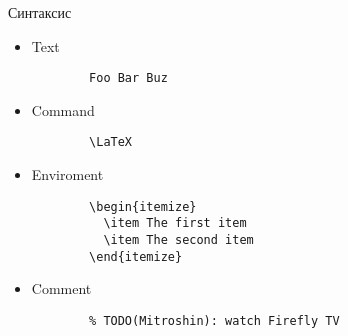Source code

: \begin{frame}[fragile]{Синтаксис}
  \begin{itemize}
    \item Text
      \begin{verbatim}
        Foo Bar Buz
      \end{verbatim}
    \pause  
    \item Command
      \begin{verbatim}
        \LaTeX
      \end{verbatim}
    \pause  
    \item Enviroment
      \begin{verbatim}
        \begin{itemize}
          \item The first item
          \item The second item
        \end{itemize}
      \end{verbatim}
    \pause  
    \item Comment
      \begin{verbatim}
        % TODO(Mitroshin): watch Firefly TV
      \end{verbatim}
  \end{itemize}
\end{frame}
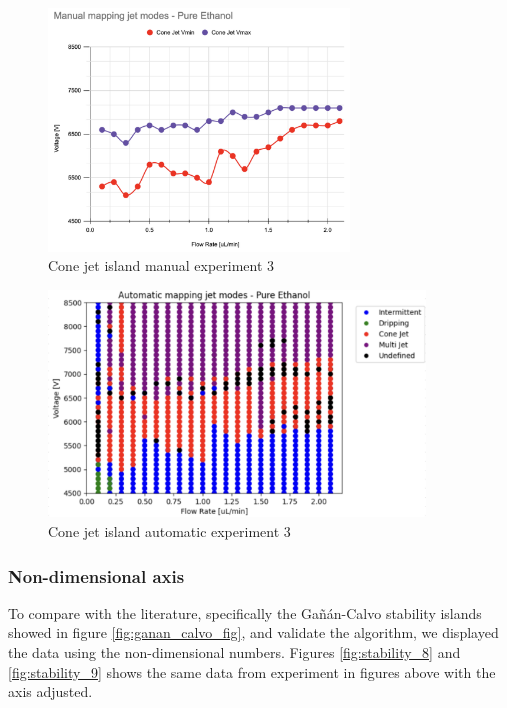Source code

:     \begin{multicols}{2}


        \begin{figure}[H]
            \center
            \includegraphics[width=8cm]{Figuras/april/map5.png}
            \caption{Cone jet island manual experiment 3}
            \label{fig:stability_6}
        \end{figure}

        \begin{figure}[H]
            \center
            \includegraphics[width=10cm]{Figuras/april/map2.png}
            \caption{Cone jet island automatic experiment 3}
            \label{fig:stability_7}
        \end{figure}


    \end{multicols}

    \vspace{2cm}
    \subsubsection{Non-dimensional axis}


    To compare with the literature, specifically the Gañán-Calvo\cite{gananCalvo} stability islands showed in figure \ref{fig:ganan_calvo_fig}, and validate the algorithm, we displayed the data using the non-dimensional numbers.
    Figures \ref{fig:stability_8} and \ref{fig:stability_9} shows the same data from experiment in figures above with the axis adjusted.

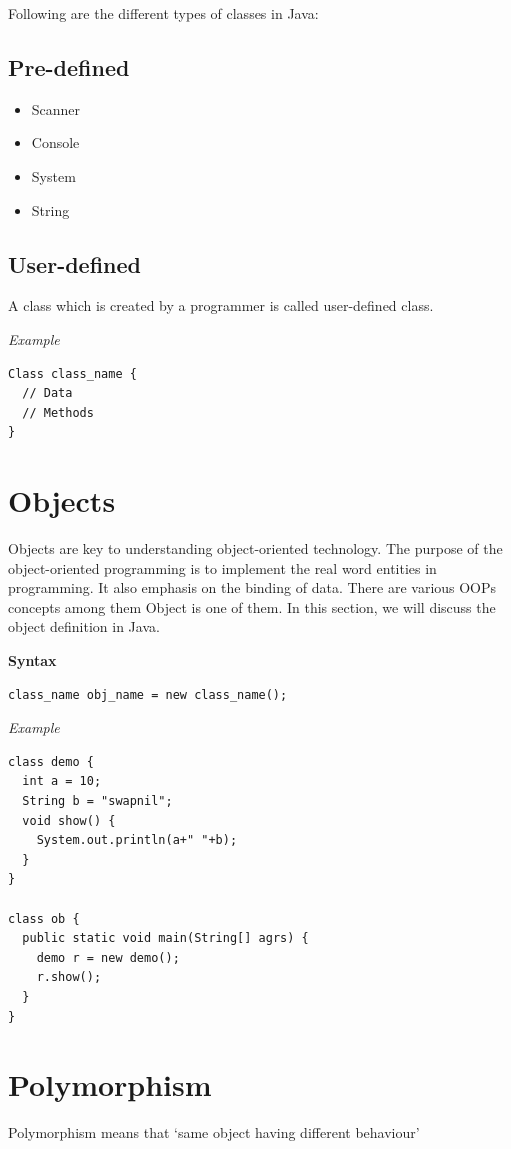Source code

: \documentclass[twocolumn, a4paper]{article}
\begin{document}
Following are the different types of classes in Java:
\subsection{Pre-defined}
\begin{itemize}
  \item Scanner
  \item Console
  \item System
  \item String
\end{itemize}
\subsection{User-defined}
A class which is created by a programmer is called user-defined class.

\vskip10pt
\noindent\emph{Example}
\begin{lstlisting}
Class class_name {
  // Data
  // Methods
}
\end{lstlisting}

\section{Objects}
Objects are key to understanding object-oriented technology. The purpose of
the object-oriented programming is to implement the real word entities in
programming. It also emphasis on the binding of data. There are various OOPs
concepts among them Object is one of them. In this section, we will discuss
the object definition in Java.

\vskip10pt
\noindent\textbf{Syntax}
\begin{lstlisting}
class_name obj_name = new class_name();
\end{lstlisting}

\noindent\emph{Example}
\begin{lstlisting}
class demo {
  int a = 10;
  String b = "swapnil";
  void show() {
    System.out.println(a+" "+b);
  }
}

class ob {
  public static void main(String[] agrs) {
    demo r = new demo();
    r.show();
  }
}
\end{lstlisting}

\section{Polymorphism}
Polymorphism means that `same object having different behaviour'
\end{document}
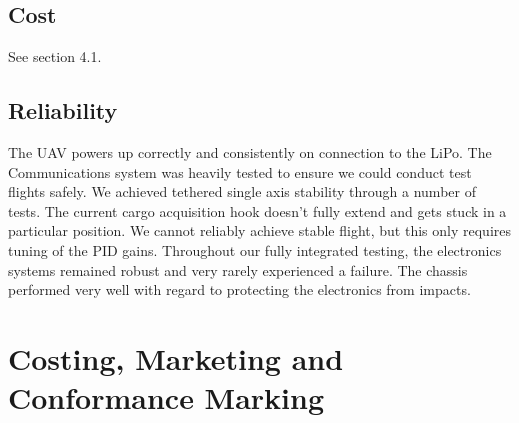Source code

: \documentclass[a4paper,11pt]{article}
\begin{document}
\subsection{Cost}
See section 4.1.
\subsection{Reliability}
The UAV powers up correctly and consistently on connection to the LiPo.
The Communications system was heavily tested to ensure we could conduct test flights safely.
We achieved tethered single axis stability through a number of tests.
The current cargo acquisition hook doesn't fully extend and gets stuck in a particular position.
We cannot reliably achieve stable flight, but this only requires tuning of the PID gains.
Throughout our fully integrated testing, the electronics systems remained robust and very rarely experienced a failure.
The chassis performed very well with regard to protecting the electronics from impacts.

\section{Costing, Marketing and Conformance Marking}
\end{document}
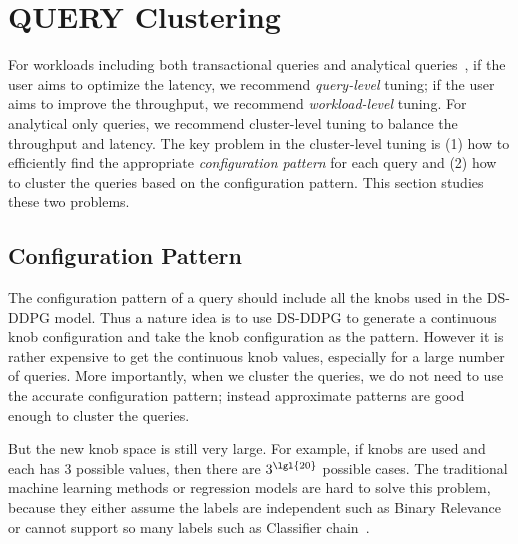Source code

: 
\section{QUERY Clustering}
\label{sec:cluster}

For workloads including both transactional queries and analytical queries~\cite{DBLP:conf/icde/OhL05}, if the user aims to optimize the latency, we recommend  {\it query-level} tuning; if the user aims to improve the throughput, we recommend  {\it workload-level} tuning. For analytical only queries, we recommend cluster-level tuning to balance the throughput and latency. The key problem in the cluster-level tuning is (1) how to efficiently find the appropriate {\it configuration pattern} for each query and (2) how to cluster the queries based on the configuration pattern.  This section studies these two problems. %


\subsection{Configuration Pattern}
\label{sec:pattern}
The configuration pattern of a query should include all the knobs used in the DS-DDPG model. Thus a nature idea is to use DS-DDPG to generate a continuous knob configuration and take the knob configuration as the pattern. However it is rather expensive to get the continuous knob values, especially for a large number of queries. More importantly, when we cluster the queries, we do not need to use the accurate configuration pattern; instead approximate patterns are good enough to cluster the queries. 


 But the new knob space is still very large. For example, if  knobs are used and each has 3 possible values, then there are $3^{\lgl{20}}$ possible cases. The traditional machine learning methods or regression models are hard  to solve this problem, because they either assume the labels are independent such as Binary Relevance~\cite{DBLP:journals/pai/LuacesDBCB12} or cannot support so many labels such as Classifier chain~\cite{DBLP:journals/ml/ReadPHF11}. 



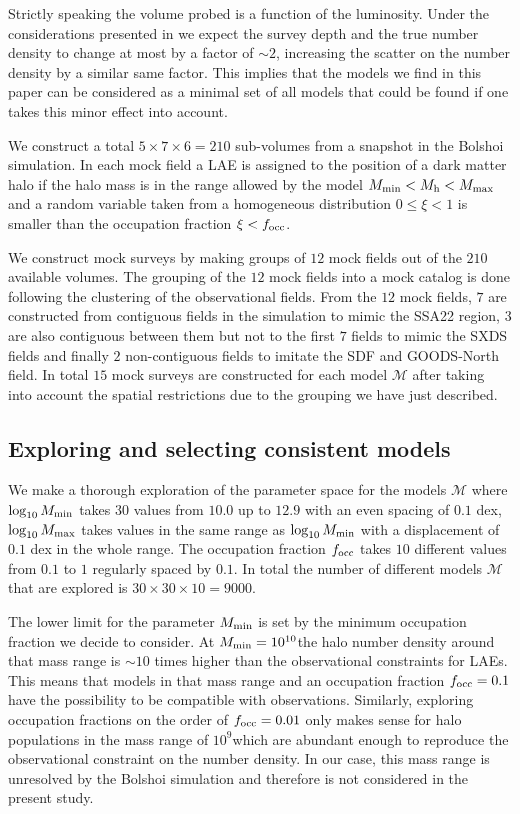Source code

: \documentclass{emulateapj}
\newcommand{\ly}{{\ifmmode{{\rm Ly}\alpha}\else{Ly$\alpha$~}\fi}}
\newcommand{\hMsun}{{\ifmmode{h^{-1}{\rm
        {M_{\odot}}}}\else{$h^{-1}{\rm{M_{\odot}}}$}\fi}}
\begin{document}
Strictly speaking the volume probed is a function of the \ly
luminosity. Under the considerations presented in \citep{Gronwall07}
we expect the survey depth and the true number density to change at
most by a factor of $\sim2$, increasing the scatter on the
number density by a similar same factor. This implies that the models we
find in this paper can be considered as a minimal set of all models
that could be found if one takes this minor effect into account.

We construct a total $5\times 7 \times 6=210$ sub-volumes from a snapshot in the Bolshoi
simulation. In each mock field a LAE is assigned to the position of a
dark matter halo if the halo mass is in the range allowed by the model
$M_{\rm min}<M_{\rm h}<M_{\rm max}$ and a random variable taken from a
homogeneous distribution $0\leq \xi<1$ is smaller than the occupation
fraction $\xi<f_{\rm occ}$. 

We construct mock surveys by making groups of $12$ mock fields
out of the $210$ available volumes.  The grouping of the $12$
mock fields into a mock catalog is done following the clustering of the
observational fields. From the $12$ mock fields, $7$ are constructed
from contiguous fields in the simulation to mimic the SSA22 region,
$3$ are also contiguous between them but not to the first $7$ fields
to mimic the SXDS fields and finally $2$ non-contiguous fields to
imitate the SDF and GOODS-North field.   In total $15$ mock surveys are
constructed for each model $\mathcal{M}$ after taking into account the
spatial restrictions due to the grouping we have just described.

\subsection{Exploring and selecting consistent models}

We make a thorough exploration of the parameter space for the models
${\mathcal M}$ where $\log_{10} M_{\rm min}$ takes $30$ values from $10.0$ up
to $12.9$ with an even spacing of $0.1$ dex, $\log_{10} M_{\rm max}$
takes values in the same range as $\log_{10}M_{\rm min}$ with a
displacement of $0.1$ dex in the whole range. The occupation fraction
$f_{\rm occ}$ takes $10$ different values from $0.1$ to $1$ regularly
spaced by $0.1$. In total the number of different models ${\mathcal
  M}$ that are explored is $30 \times 30 \times 10 = 9000$.  

The lower limit for the parameter $M_{\rm min}$ is set by the minimum
occupation fraction we decide to consider. At $M_{\rm
  min}=10^{10}$\hMsun the halo number density around that mass range
is $\sim 10$ times higher than the observational constraints
for LAEs. This means that models in that mass range and an occupation
fraction $f_{\rm  occ}=0.1$ have the possibility to be compatible with
observations.  Similarly, exploring occupation fractions on the order
of $f_{\rm occ}=0.01$ only makes sense for halo populations in the
mass range of $10^{9}$\hMsun which are abundant enough to reproduce
the observational constraint on the number density. In our case, this
 mass range is unresolved by the Bolshoi simulation and therefore
is not considered in the present study. 
\end{document}

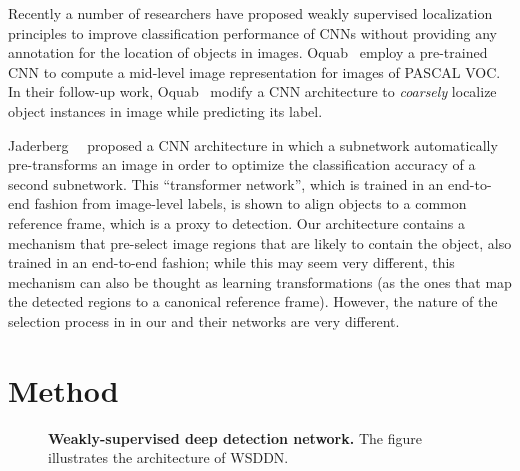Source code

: \documentclass[10pt,twocolumn,letterpaper]{article}
\begin{document}
Recently a number of researchers \cite{Oquab14,Oquab15} have proposed weakly supervised localization principles to improve classification performance of CNNs without providing any annotation for the location of objects in images. Oquab~\etal \cite{Oquab14} employ a pre-trained CNN to compute a mid-level image representation for images of PASCAL VOC. In their follow-up work, Oquab~\etal \cite{Oquab15} modify a CNN architecture to \emph{coarsely} localize object instances in image while predicting its label. 

Jaderberg~\etal~\cite{Jaderberg15c} proposed a CNN architecture in which a subnetwork automatically pre-transforms an image in order to optimize the classification accuracy of a second subnetwork. This ``transformer network'', which is trained in an end-to-end fashion from image-level labels, is shown to align objects to a common reference frame, which is a proxy to detection. Our architecture contains a mechanism that pre-select image regions that are likely to contain the object, also trained in an end-to-end fashion; while this may seem very different, this mechanism can also be thought as learning transformations (as the ones that map the detected regions to a canonical reference frame). However, the nature of the selection process in in our and their networks are very different.
 
\section{Method}\label{s:method}
 \begin{figure*}[th]
\begin{center}
\footnotesize
{}
\end{center}
\label{f:WSDDN}
\caption{{\bf Weakly-supervised deep detection network.} The figure illustrates the architecture of WSDDN.}
\end{figure*}
\end{document}
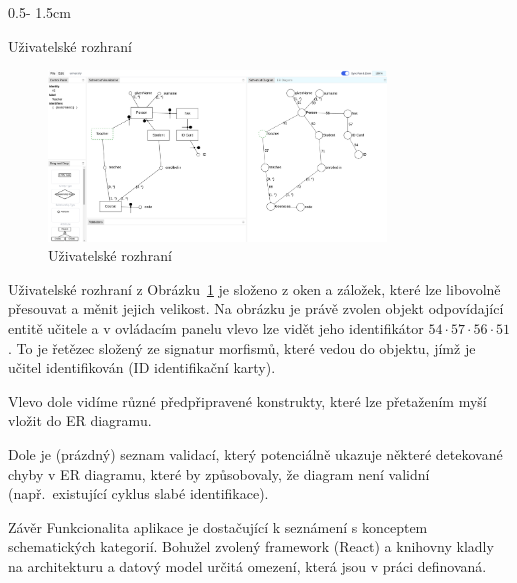 \documentclass[a0paper]{uioposter}
\begin{document}
\begin{frame}
\begin{columns}[onlytextwidth]
    \begin{column}{0.5\textwidth - 1.5cm}
      \begin{block}{Uživatelské rozhraní}
        \begin{figure}
          \centering
          \includegraphics[width=0.8\textwidth]{./images/identifier-screenshot.png}
          \caption{Uživatelské rozhraní}
          \label{fig:user-interface}
        \end{figure}

        Uživatelské rozhraní z Obrázku~\ref{fig:user-interface} je složeno z oken a záložek, které lze libovolně přesouvat a měnit jejich velikost.
        Na obrázku je právě zvolen objekt odpovídající entitě učitele a v ovládacím panelu vlevo lze vidět jeho identifikátor $54\cdot 57\cdot 56\cdot 51$.
        To je řetězec složený ze signatur morfismů, které vedou do objektu, jímž je učitel identifikován (ID identifikační karty).

        Vlevo dole vidíme různé předpřipravené konstrukty, které lze přetažením myší vložit do ER diagramu.

        Dole je (prázdný) seznam validací, který potenciálně ukazuje některé detekované chyby v ER diagramu, které by způsobovaly, že diagram není validní (např.~existující cyklus slabé identifikace).
      \end{block}
      \begin{block}{Závěr}
        Funkcionalita aplikace je dostačující k seznámení s konceptem schematických kategorií.
        Bohužel zvolený framework (React) a knihovny kladly na architekturu a datový model určitá omezení, která jsou v práci definovaná.


\end{block}
\end{column}
\end{columns}
\end{frame}
\end{document}
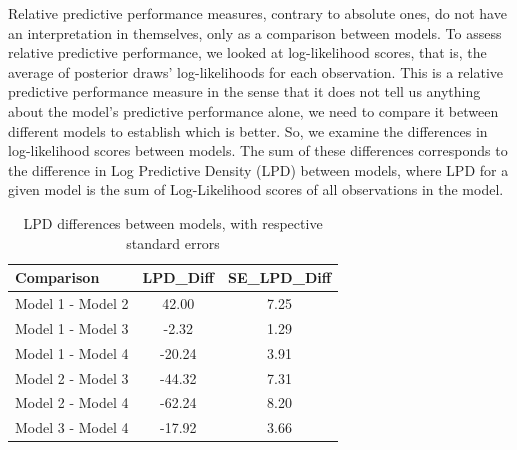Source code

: \documentclass[12pt]{article}
\newcommand{\red}[1]{\textcolor{red}{#1}}
\newcommand{\blue}[1]{\textcolor{blue}{#1}}
\begin{document}
%
%






Relative predictive performance measures, contrary to absolute ones, do not have an interpretation in themselves, only as a comparison between models. 
To assess relative predictive performance, we looked at log-likelihood scores, that is, the average of posterior draws' log-likelihoods for each observation.
This is a relative predictive performance measure in the sense that it does not tell us anything about the model's predictive performance alone, we need to compare it between different models to establish which is better. So, we examine the differences in log-likelihood scores between models.
The sum of these differences corresponds to the difference in Log Predictive Density (LPD) between models, where LPD for a given model is the sum of Log-Likelihood scores of all observations in the model.




\begin{table}[ht]
	\centering
	\begin{tabular}{lcc}
		\hline
		       Comparison & LPD\_Diff & SE\_LPD\_Diff \\ 
		       \midrule
		Model 1 - Model 2 &     42.00 &          7.25 \\
		Model 1 - Model 3 &     -2.32 &          1.29 \\
		Model 1 - Model 4 &    -20.24 &          3.91 \\
		Model 2 - Model 3 &    -44.32 &          7.31 \\
		Model 2 - Model 4 &    -62.24 &          8.20 \\
		Model 3 - Model 4 &    -17.92 &          3.66 \\ \hline
	\end{tabular}
	\caption{LPD differences between models, with respective standard errors}
	\label{tab:LPD_diff}
\end{table}
\end{document}
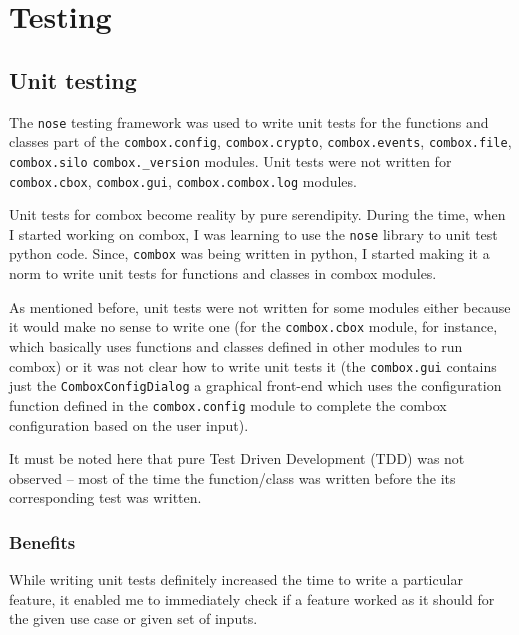\chapter{Testing}

\section{Unit testing}

The \verb+nose+\cite{pylib:nose} testing framework was used to
write unit tests for the functions and classes part of the
\verb+combox.config+, \verb+combox.crypto+, \verb+combox.events+,
\verb+combox.file+, \verb+combox.silo+ \verb+combox._version+
modules. Unit tests were not written for \verb+combox.cbox+,
\verb+combox.gui+, \verb+combox.combox.log+ modules.

Unit tests for combox become reality by pure serendipity. During the
time, when I started working on combox, I was learning to use the
\verb+nose+ library to unit test python code. Since, \verb+combox+ was
being written in python, I started making it a norm to write unit
tests for functions and classes in combox modules.

As mentioned before, unit tests were not written for some modules
either because it would make no sense to write one (for the
\verb+combox.cbox+ module, for instance, which basically uses
functions and classes defined in other modules to run combox) or it
was not clear how to write unit tests it (the \verb+combox.gui+
contains just the \verb+ComboxConfigDialog+ a graphical front-end
which uses the configuration function defined in the
\verb+combox.config+ module to complete the combox configuration based
on the user input).

It must be noted here that pure Test Driven Development (TDD) was not
observed -- most of the time the function/class was written before the
its corresponding test was written.

\subsection{Benefits}

While writing unit tests definitely increased the time to write a
particular feature, it enabled me to immediately check if a feature
worked as it should for the given use case or given set of inputs.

══════

Using the data above, print exactly the lines from the line that contains "to mimic the SXDS" through the line that contains "on the order", with both included.

to mimic the SXDS fields and finally $2$ non-contiguous fields to
imitate the SDF and GOODS-North field.   In total $15$ mock surveys are
constructed for each model $\mathcal{M}$ after taking into account the
spatial restrictions due to the grouping we have just described.

\subsection{Exploring and selecting consistent models}

We make a thorough exploration of the parameter space for the models
${\mathcal M}$ where $\log_{10} M_{\rm min}$ takes $30$ values from $10.0$ up
to $12.9$ with an even spacing of $0.1$ dex, $\log_{10} M_{\rm max}$
takes values in the same range as $\log_{10}M_{\rm min}$ with a
displacement of $0.1$ dex in the whole range. The occupation fraction
$f_{\rm occ}$ takes $10$ different values from $0.1$ to $1$ regularly
spaced by $0.1$. In total the number of different models ${\mathcal
  M}$ that are explored is $30 \times 30 \times 10 = 9000$.  

The lower limit for the parameter $M_{\rm min}$ is set by the minimum
occupation fraction we decide to consider. At $M_{\rm
  min}=10^{10}$\hMsun the halo number density around that mass range
is $\sim 10$ times higher than the observational constraints
for LAEs. This means that models in that mass range and an occupation
fraction $f_{\rm  occ}=0.1$ have the possibility to be compatible with
observations.  Similarly, exploring occupation fractions on the order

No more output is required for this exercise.